Implementation:NVIDIA NeMo Curator XennaStageAdapter
| Knowledge Sources | |
|---|---|
| Domains | Backend Architecture, Cosmos Xenna, Pipeline Execution |
| Last Updated | 2026-02-14 00:00 GMT |
Overview
Adapts NeMo Curator ProcessingStage instances to the Cosmos-Xenna pipeline framework by implementing both BaseStageAdapter and Xenna's pipelines_v1.Stage interface.
Description
XennaStageAdapter is a dual-inheritance class that bridges NeMo Curator's stage abstraction to the Cosmos-Xenna distributed execution engine. It inherits from both BaseStageAdapter (for performance tracking and lifecycle management) and pipelines_v1.Stage (the Xenna stage interface).
The adapter provides the following translations:
- required_resources property -- Converts the stage's resources (cpus, gpus, nvdecs, nvencs, entire_gpu) to a Xenna XennaResources object.

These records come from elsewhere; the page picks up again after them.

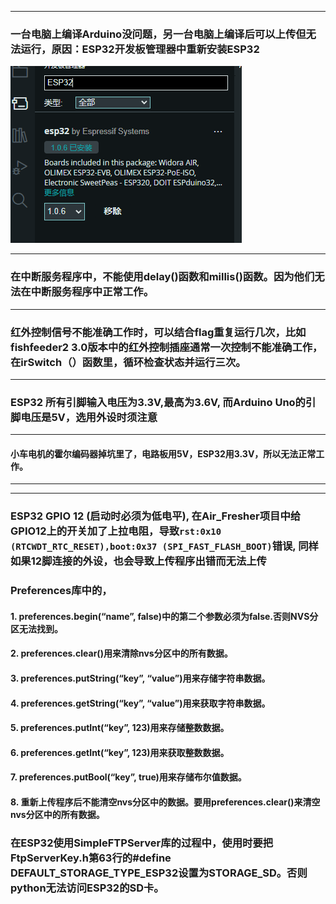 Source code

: ***
### 一台电脑上编译Arduino没问题，另一台电脑上编译后可以上传但无法运行，原因：ESP32开发板管理器中重新安装ESP32
![alt text](ESP32Board.png)
***
### 在中断服务程序中，不能使用delay()函数和millis()函数。因为他们无法在中断服务程序中正常工作。
***
### 红外控制信号不能准确工作时，可以结合flag重复运行几次，比如fishfeeder2 3.0版本中的红外控制插座通常一次控制不能准确工作，在irSwitch（）函数里，循环检查状态并运行三次。
***
### ESP32 所有引脚输入电压为3.3V,最高为3.6V, 而Arduino Uno的引脚电压是5V，选用外设时须注意
***
#### 小车电机的霍尔编码器掉坑里了，电路板用5V，ESP32用3.3V，所以无法正常工作。
***
***
### ESP32 GPIO 12 (启动时必须为低电平), 在Air_Fresher项目中给GPIO12上的开关加了上拉电阻，导致```rst:0x10 (RTCWDT_RTC_RESET),boot:0x37 (SPI_FAST_FLASH_BOOT)```错误, 同样如果12脚连接的外设，也会导致上传程序出错而无法上传

### Preferences库中的，
#### 1. preferences.begin(“name”, false)中的第二个参数必须为false.否则NVS分区无法找到。
#### 2. preferences.clear()用来清除nvs分区中的所有数据。
#### 3. preferences.putString(“key”, “value”)用来存储字符串数据。
#### 4. preferences.getString(“key”, “value”)用来获取字符串数据。
#### 5. preferences.putInt(“key”, 123)用来存储整数数据。
#### 6. preferences.getInt(“key”, 123)用来获取整数数据。
#### 7. preferences.putBool(“key”, true)用来存储布尔值数据。
#### 8. 重新上传程序后不能清空nvs分区中的数据。要用preferences.clear()来清空nvs分区中的所有数据。

### 在ESP32使用SimpleFTPServer库的过程中，使用时要把FtpServerKey.h第63行的#define DEFAULT_STORAGE_TYPE_ESP32设置为STORAGE_SD。否则python无法访问ESP32的SD卡。

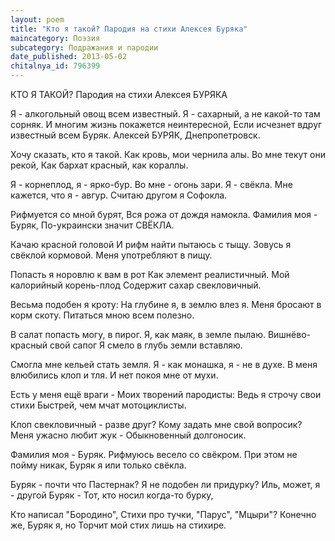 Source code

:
 ```yaml
---
layout: poem
title: "Кто я такой? Пародия на стихи Алексея Буряка"
maincategory: Поэзия
subcategory: Подражания и пародии
date_published: 2013-05-02
chitalnya_id: 796399
---
```




КТО Я ТАКОЙ?
Пародия на стихи Алексея БУРЯКА

Я - алкогольный овощ всем известный.
Я - сахарный, а не какой-то там сорняк.
И многим жизнь покажется неинтересной,
Если исчезнет вдруг известный всем Буряк.
Алексей БУРЯК, Днепропетровск.

Хочу сказать, кто я такой.
Как кровь, мои чернила алы.
Во мне текут они рекой,
Как бархат красный, как кораллы.

Я - корнеплод, я - ярко-бур.
Во мне - огонь зари. Я - свёкла.
Мне кажется, что я - авгур.
Считаю другом я Софокла.

Рифмуется со мной бурят,
Вся рожа от дождя намокла.
Фамилия моя - Буряк,
По-украински значит СВЁКЛА.

Качаю красной головой
И рифм найти пытаюсь с тыщу.
Зовусь я свёклой кормовой.
Меня употребляют в пищу.

Попасть я норовлю к вам в рот
Как элемент реалистичный.
Мой калорийный корень-плод
Содержит сахар свекловичный.

Весьма подобен я кроту:
На глубине я, в землю влез я.
Меня бросают в корм скоту.
Питаться мною всем полезно.

В салат попасть могу, в пирог.
Я, как маяк, в земле пылаю.
Вишнёво-красный свой сапог
Я смело в глубь земли вставляю.

Смогла мне кельей стать земля.
Я - как монашка, я - не в духе.
В меня влюбились клоп и тля.
И нет покоя мне от мухи.

Есть у меня ещё враги -
Моих творений пародисты:
Ведь я строчу свои стихи
Быстрей, чем мчат мотоциклисты.

Клоп свекловичный - разве друг?
Кому задать мне свой вопросик?
Меня ужасно любит жук -
Обыкновенный долгоносик.

Фамилия моя - Буряк.
Рифмуюсь весело со свёкром.
При этом не пойму никак,
Буряк я или только свёкла.

Буряк - почти что Пастернак?
Я не подобен ли придурку?
Иль, может, я - другой Буряк -
Тот, кто носил когда-то бурку,

Кто написал "Бородино",
Стихи про тучки, "Парус", "Мцыри"?
Конечно же, Буряк я, но
Торчит мой стих лишь на стихире.






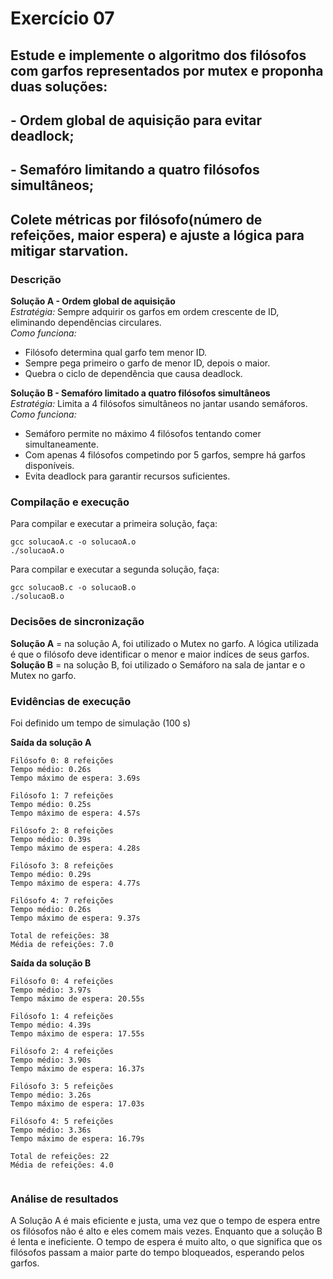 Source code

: # Exercício 07 

## Estude e implemente o algoritmo dos filósofos com garfos representados por mutex e proponha duas soluções:
## - Ordem global de aquisição para evitar deadlock;
## - Semafóro limitando a quatro filósofos simultâneos; 
## Colete métricas por filósofo(número de refeições, maior espera) e ajuste a lógica para mitigar starvation. 

### Descrição 
**Solução A - Ordem global de aquisição**
<br>*Estratégia:* Sempre adquirir os garfos em ordem crescente de ID, eliminando dependências circulares.
<br>*Como funciona:*
+ Filósofo determina qual garfo tem menor ID.
+ Sempre pega primeiro o garfo de menor ID, depois o maior.
+ Quebra o ciclo de dependência que causa deadlock.

**Solução B - Semafóro limitado a quatro filósofos simultâneos**
<br>*Estratégia:* Limita a 4 filósofos simultâneos no jantar usando semáforos.
<br>*Como funciona:*
+ Semáforo permite no máximo 4 filósofos tentando comer simultaneamente.
+ Com apenas 4 filósofos competindo por 5 garfos, sempre há garfos disponíveis.
+ Evita deadlock para garantir recursos suficientes.


### Compilação e execução 
Para compilar e executar a primeira solução, faça:
```
gcc solucaoA.c -o solucaoA.o
./solucaoA.o
```

Para compilar e executar a segunda solução, faça:
```
gcc solucaoB.c -o solucaoB.o
./solucaoB.o
```


### Decisões de sincronização
**Solução A** = na solução A, foi utilizado o Mutex no garfo. A lógica utilizada é que o filósofo deve identificar o menor e maior indíces de seus garfos.
<br> **Solução B** = na solução B, foi utilizado o Semáforo na sala de jantar e o Mutex no garfo.


### Evidências de execução
Foi definido um tempo de simulação (100 s)

**Saída da solução A**
```
Filósofo 0: 8 refeições 
Tempo médio: 0.26s
Tempo máximo de espera: 3.69s

Filósofo 1: 7 refeições 
Tempo médio: 0.25s
Tempo máximo de espera: 4.57s

Filósofo 2: 8 refeições 
Tempo médio: 0.39s
Tempo máximo de espera: 4.28s

Filósofo 3: 8 refeições 
Tempo médio: 0.29s
Tempo máximo de espera: 4.77s

Filósofo 4: 7 refeições 
Tempo médio: 0.26s
Tempo máximo de espera: 9.37s

Total de refeições: 38
Média de refeições: 7.0

```



**Saída da solução B** 
```
Filósofo 0: 4 refeições 
Tempo médio: 3.97s
Tempo máximo de espera: 20.55s
 
Filósofo 1: 4 refeições 
Tempo médio: 4.39s
Tempo máximo de espera: 17.55s
 
Filósofo 2: 4 refeições 
Tempo médio: 3.90s
Tempo máximo de espera: 16.37s
 
Filósofo 3: 5 refeições 
Tempo médio: 3.26s
Tempo máximo de espera: 17.03s

Filósofo 4: 5 refeições 
Tempo médio: 3.36s
Tempo máximo de espera: 16.79s
 
Total de refeições: 22
Média de refeições: 4.0
 
```


### Análise de resultados
A Solução A é mais eficiente e justa, uma vez que o tempo de espera entre os filósofos não é alto e eles comem mais vezes. Enquanto que a solução B é lenta e ineficiente. O tempo de espera é muito alto, o que significa que os filósofos passam a maior parte do tempo bloqueados, esperando pelos garfos.
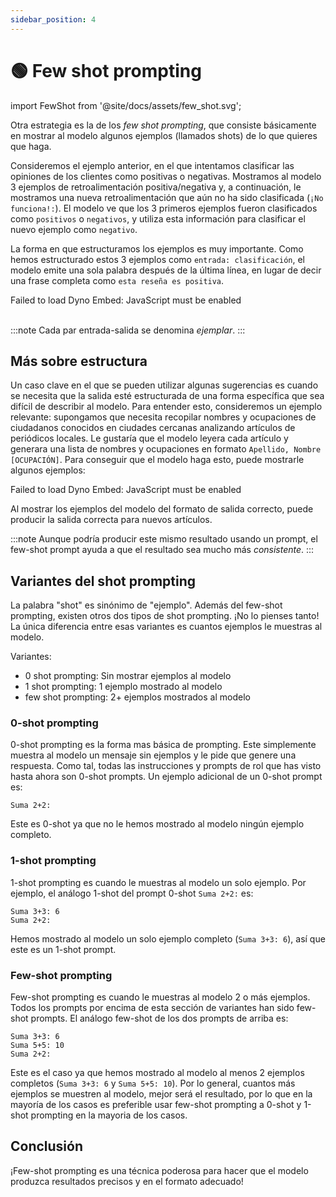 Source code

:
 ```yaml
---
sidebar_position: 4
---
```


# 🟢 Few shot prompting

import FewShot from '@site/docs/assets/few_shot.svg';

<div style={{textAlign: 'center'}}>
  <FewShot style={{width:"800px",height:"300px",verticalAlign:"top"}}/>
</div>

Otra estrategia es la de los *few shot prompting*, que consiste básicamente en mostrar al modelo algunos ejemplos (llamados shots) de lo que quieres que haga.

Consideremos el ejemplo anterior, en el que intentamos clasificar las opiniones de los clientes como positivas o negativas. Mostramos al modelo 3 ejemplos de retroalimentación positiva/negativa y, a continuación, le mostramos una nueva retroalimentación que aún no ha sido clasificada (`¡No funciona!:`). El modelo ve que los 3 primeros ejemplos fueron clasificados como `positivos` o `negativos`, y utiliza esta información para clasificar el nuevo ejemplo como `negativo`.

La forma en que estructuramos los ejemplos es muy importante. Como hemos estructurado estos 3 ejemplos como `entrada: clasificación`, el modelo emite una sola palabra después de la última línea, en lugar de decir una frase completa como `esta reseña es positiva`.

<div trydyno-embed="" openai-model="text-davinci-003" initial-prompt="Gran producto, 10 de 10: positivo\nNo funcionó muy bien: negativo\nSuper útil, vale la pena: positivo\n¡No funciona!:" initial-response="negativo" max-tokens="256" box-rows="5" model-temp="0.0" top-p="0">
    <noscript>Failed to load Dyno Embed: JavaScript must be enabled</noscript>
</div>

<br/>

:::note
Cada par entrada-salida se denomina *ejemplar*.
:::

## Más sobre estructura

Un caso clave en el que se pueden utilizar algunas sugerencias es cuando se necesita que la salida esté estructurada de una forma específica que sea difícil de describir al modelo. Para entender esto, consideremos un ejemplo relevante: supongamos que necesita recopilar nombres y ocupaciones de ciudadanos conocidos en ciudades cercanas analizando artículos de periódicos locales. Le gustaría que el modelo leyera cada artículo y generara una lista de nombres y ocupaciones en formato `Apellido, Nombre [OCUPACIÓN]`. Para conseguir que el modelo haga esto, puede mostrarle algunos ejemplos:

<div trydyno-embed="" openai-model="text-davinci-003" initial-prompt="En la bulliciosa ciudad de Emerald Hills, un grupo diverso de personas dejó su huella. Sarah Martínez, una enfermera entregada a su trabajo, era conocida por sus cuidados compasivos en el hospital local. David Thompson, un innovador ingeniero de software, trabajaba incansablemente en proyectos pioneros que revolucionarían la industria tecnológica. Por su parte, Emily Nakamura, artista y muralista de talento, pintó obras vibrantes y sugerentes que adornaron las paredes de edificios y galerías por igual. Por último, Michael O'Connell, un ambicioso empresario, abrió una cafetería única y respetuosa con el medio ambiente que se convirtió rápidamente en el punto de encuentro favorito de la ciudad. Cada una de estas personas contribuyó al rico tapiz de la comunidad de Emerald Hills.\n1. Sarah Martinez [ENFERMERA]\n2. David Thompson [INGENIERO DE SOFTWARE]\n3. Emily Nakamura [ARTISTA]\n4. Michael O'Connell [EMPRENDEDOR]\n\nEn el corazón de la ciudad, el chef Oliver Hamilton ha transformado la escena culinaria con su restaurante de la granja a la mesa, Green Plate. La dedicación de Oliver a la búsqueda de ingredientes locales y ecológicos le ha valido críticas muy favorables tanto de los críticos gastronómicos como de los lugareños.\n\nJusto al final de la calle se encuentra la Biblioteca Riverside Grove, donde la bibliotecaria Elizabeth Chen ha trabajado con diligencia para crear un espacio acogedor e integrador para todos. Sus esfuerzos por ampliar la oferta de la biblioteca y establecer programas de lectura para niños han tenido un impacto significativo en los índices de alfabetización de la ciudad.\n\nMientras paseas por la encantadora plaza del pueblo, quedarás cautivado por los hermosos murales que adornan las paredes. Estas obras maestras son obra de la renombrada artista Isabella Torres, cuyo talento para capturar la esencia de Riverside Grove ha dado vida a la ciudad.\n\nLos logros deportivos de Riverside Grove también son dignos de mención, gracias al ex nadador olímpico reconvertido en entrenador Marcus Jenkins. Marcus ha utilizado su experiencia y pasión para entrenar a los jóvenes del pueblo, llevando al equipo de natación de Riverside Grove a varios campeonatos regionales.\n1. Oliver Hamilton [CHEF]\n2. Elizabeth Chen [BIBLIOTECARIA]\n3. Isabella Torres [ARTISTA]\n4. Marcus Jenkins [ENTRENADOR]\n\nOak Valley, un pueblo pequeño y encantador, es el hogar de un trío notable de personas cuyas habilidades y dedicación han dejado un impacto duradero en la comunidad.\n\nEn el bullicioso mercado de agricultores de la ciudad, encontrarás a Laura Simmons, una granjera orgánica apasionada conocida por sus deliciosos productos cultivados de manera sostenible. Su dedicación a la promoción de una alimentación saludable ha inspirado a la ciudad a adoptar un estilo de vida más consciente del medio ambiente.\n\nEn el centro comunitario de Oak Valley, Kevin Alvarez, un hábil instructor de baile, ha llevado la alegría del movimiento a personas de todas las edades. Sus clases de danza inclusivas han fomentado un sentido de unidad y autoexpresión entre los residentes, enriqueciendo la escena artística local.\n\nPor último, Rachel O'Connor, una incansable voluntaria, dedica su tiempo a diversas iniciativas benéficas. Su compromiso de mejorar la vida de los demás ha sido fundamental para crear un fuerte sentido de comunidad dentro de Oak Valley.\n\nA través de sus talentos únicos y dedicación inquebrantable, Laura, Kevin y Rachel se han entretejido en la estructura de Oak Valley, ayudando a crear una pequeña ciudad vibrante y próspera." initial-response="1. Laura Simmons [AGRICULTORA]\n2. Kevin Alvarez [PROFESOR DE BAILE]\n3. Rachel O'Connor [VOLUNTARIA]" max-tokens="616" box-rows="20" model-temp="0" top-p="0">
    <noscript>Failed to load Dyno Embed: JavaScript must be enabled</noscript>
</div>

Al mostrar los ejemplos del modelo del formato de salida correcto, puede producir la salida correcta para nuevos artículos.

:::note
Aunque podría producir este mismo resultado usando un prompt, el few-shot prompt ayuda a que el resultado sea mucho más *consistente*.
:::

## Variantes del shot prompting

La palabra "shot" es sinónimo de "ejemplo". Además del few-shot prompting, existen otros dos tipos de shot prompting. ¡No lo pienses tanto! La única diferencia entre esas variantes es cuantos ejemplos le muestras al modelo.

Variantes:
- 0 shot prompting: Sin mostrar ejemplos al modelo
- 1 shot prompting: 1 ejemplo mostrado al modelo
- few shot prompting: 2+ ejemplos mostrados al modelo

### 0-shot prompting

0-shot prompting es la forma mas básica de prompting. Este simplemente muestra al modelo un mensaje sin ejemplos y le pide que genere una respuesta. Como tal, todas las instrucciones y prompts de rol que has visto hasta ahora son 0-shot prompts. Un ejemplo adicional de un 0-shot prompt es:

```text
Suma 2+2:
```

Este es 0-shot ya que no le hemos mostrado al modelo ningún ejemplo completo.

### 1-shot prompting

1-shot prompting es cuando le muestras al modelo un solo ejemplo. Por ejemplo, el análogo 1-shot del prompt 0-shot `Suma 2+2:` es:
  
```text
Suma 3+3: 6
Suma 2+2:
```

Hemos mostrado al modelo un solo ejemplo completo (`Suma 3+3: 6`), así que este es un 1-shot prompt.

### Few-shot prompting

Few-shot prompting es cuando le muestras al modelo 2 o más ejemplos. Todos los prompts por encima de esta sección de variantes han sido few-shot prompts. El análogo few-shot de los dos prompts de arriba es:

```text
Suma 3+3: 6
Suma 5+5: 10
Suma 2+2:
```

Este es el caso ya que hemos mostrado al modelo al menos 2 ejemplos completos (`Suma 3+3: 6` y `Suma 5+5: 10`). Por lo general, cuantos más ejemplos se muestren al modelo, mejor será el resultado, por lo que en la mayoría de los casos es preferible usar few-shot prompting a 0-shot y 1-shot prompting en la mayoria de los casos.


## Conclusión

¡Few-shot prompting es una técnica poderosa para hacer que el modelo produzca resultados precisos y en el formato adecuado!

  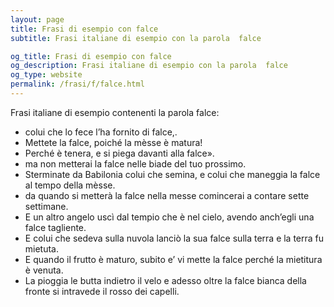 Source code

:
 ```yaml
---
layout: page
title: Frasi di esempio con falce 
subtitle: Frasi italiane di esempio con la parola  falce

og_title: Frasi di esempio con falce 
og_description: Frasi italiane di esempio con la parola  falce
og_type: website
permalink: /frasi/f/falce.html
---
```


Frasi italiane di esempio contenenti la parola falce:


- colui che lo fece l’ha fornito di falce,.
- Mettete la falce, poiché la mèsse è matura!
- Perché è tenera, e si piega davanti alla falce».
- ma non metterai la falce nelle biade del tuo prossimo.
- Sterminate da Babilonia colui che semina, e colui che maneggia la falce al tempo della mèsse.
- da quando si metterà la falce nella messe comincerai a contare sette settimane.
- E un altro angelo uscì dal tempio che è nel cielo, avendo anch’egli una falce tagliente.
- E colui che sedeva sulla nuvola lanciò la sua falce sulla terra e la terra fu mietuta.
- E quando il frutto è maturo, subito e’ vi mette la falce perché la mietitura è venuta.
- La pioggia le butta indietro il velo e adesso oltre la falce bianca della fronte si intravede il rosso dei capelli.
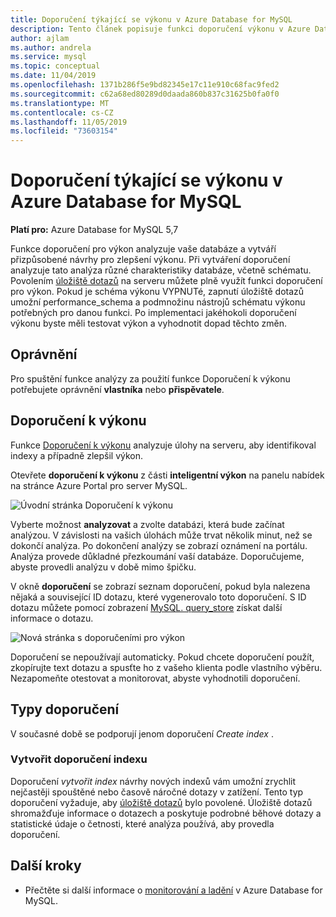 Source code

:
 ```yaml
---
title: Doporučení týkající se výkonu v Azure Database for MySQL
description: Tento článek popisuje funkci doporučení výkonu v Azure Database for MySQL
author: ajlam
ms.author: andrela
ms.service: mysql
ms.topic: conceptual
ms.date: 11/04/2019
ms.openlocfilehash: 1371b286f5e9bd82345e17c11e910c68fac9fed2
ms.sourcegitcommit: c62a68ed80289d0daada860b837c31625b0fa0f0
ms.translationtype: MT
ms.contentlocale: cs-CZ
ms.lasthandoff: 11/05/2019
ms.locfileid: "73603154"
---
```

# <a name="performance-recommendations-in-azure-database-for-mysql"></a>Doporučení týkající se výkonu v Azure Database for MySQL

**Platí pro:** Azure Database for MySQL 5,7

Funkce doporučení pro výkon analyzuje vaše databáze a vytváří přizpůsobené návrhy pro zlepšení výkonu. Při vytváření doporučení analyzuje tato analýza různé charakteristiky databáze, včetně schématu. Povolením [úložiště dotazů](concepts-query-store.md) na serveru můžete plně využít funkci doporučení pro výkon. Pokud je schéma výkonu VYPNUTé, zapnutí úložiště dotazů umožní performance_schema a podmnožinu nástrojů schématu výkonu potřebných pro danou funkci. Po implementaci jakéhokoli doporučení výkonu byste měli testovat výkon a vyhodnotit dopad těchto změn.

## <a name="permissions"></a>Oprávnění

Pro spuštění funkce analýzy za použití funkce Doporučení k výkonu potřebujete oprávnění **vlastníka** nebo **přispěvatele**.

## <a name="performance-recommendations"></a>Doporučení k výkonu

Funkce [Doporučení k výkonu](concepts-performance-recommendations.md) analyzuje úlohy na serveru, aby identifikoval indexy a případně zlepšil výkon.

Otevřete **doporučení k výkonu** z části **inteligentní výkon** na panelu nabídek na stránce Azure Portal pro server MySQL.

![Úvodní stránka Doporučení k výkonu](./media/concepts-performance-recommendations/performance-recommendations-page.png)

Vyberte možnost **analyzovat** a zvolte databázi, která bude začínat analýzou. V závislosti na vašich úlohách může trvat několik minut, než se dokončí analýza. Po dokončení analýzy se zobrazí oznámení na portálu. Analýza provede důkladné přezkoumání vaší databáze. Doporučujeme, abyste provedli analýzu v době mimo špičku.

V okně **doporučení** se zobrazí seznam doporučení, pokud byla nalezena nějaká a související ID dotazu, které vygenerovalo toto doporučení. S ID dotazu můžete pomocí zobrazení [MySQL. query_store](concepts-query-store.md#mysqlquery_store) získat další informace o dotazu.

![Nová stránka s doporučeními pro výkon](./media/concepts-performance-recommendations/performance-recommendations-result.png)

Doporučení se nepoužívají automaticky. Pokud chcete doporučení použít, zkopírujte text dotazu a spusťte ho z vašeho klienta podle vlastního výběru. Nezapomeňte otestovat a monitorovat, abyste vyhodnotili doporučení.

## <a name="recommendation-types"></a>Typy doporučení

V současné době se podporují jenom doporučení *Create index* .

### <a name="create-index-recommendations"></a>Vytvořit doporučení indexu

Doporučení *vytvořit index* návrhy nových indexů vám umožní zrychlit nejčastěji spouštěné nebo časově náročné dotazy v zatížení. Tento typ doporučení vyžaduje, aby [úložiště dotazů](concepts-query-store.md) bylo povolené. Úložiště dotazů shromažďuje informace o dotazech a poskytuje podrobné běhové dotazy a statistické údaje o četnosti, které analýza používá, aby provedla doporučení.

## <a name="next-steps"></a>Další kroky
- Přečtěte si další informace o [monitorování a ladění](concepts-monitoring.md) v Azure Database for MySQL.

- stage_batch_size property -- Returns the stage's batch size, defaulting to 1 if not set.
- env_info property -- Returns None by default (can be customized per stage for runtime environment needs).
- process_data() -- Delegates to the base adapter's process_batch(), which adds automatic performance tracking.
- setup_on_node() -- Accepts Xenna's XennaNodeInfo and XennaWorkerMetadata types, converts them to NeMo Curator's generic NodeInfo and WorkerMetadata types, and delegates to the base adapter.
- setup() -- Similarly converts Xenna's XennaWorkerMetadata to the generic WorkerMetadata and delegates to the base adapter.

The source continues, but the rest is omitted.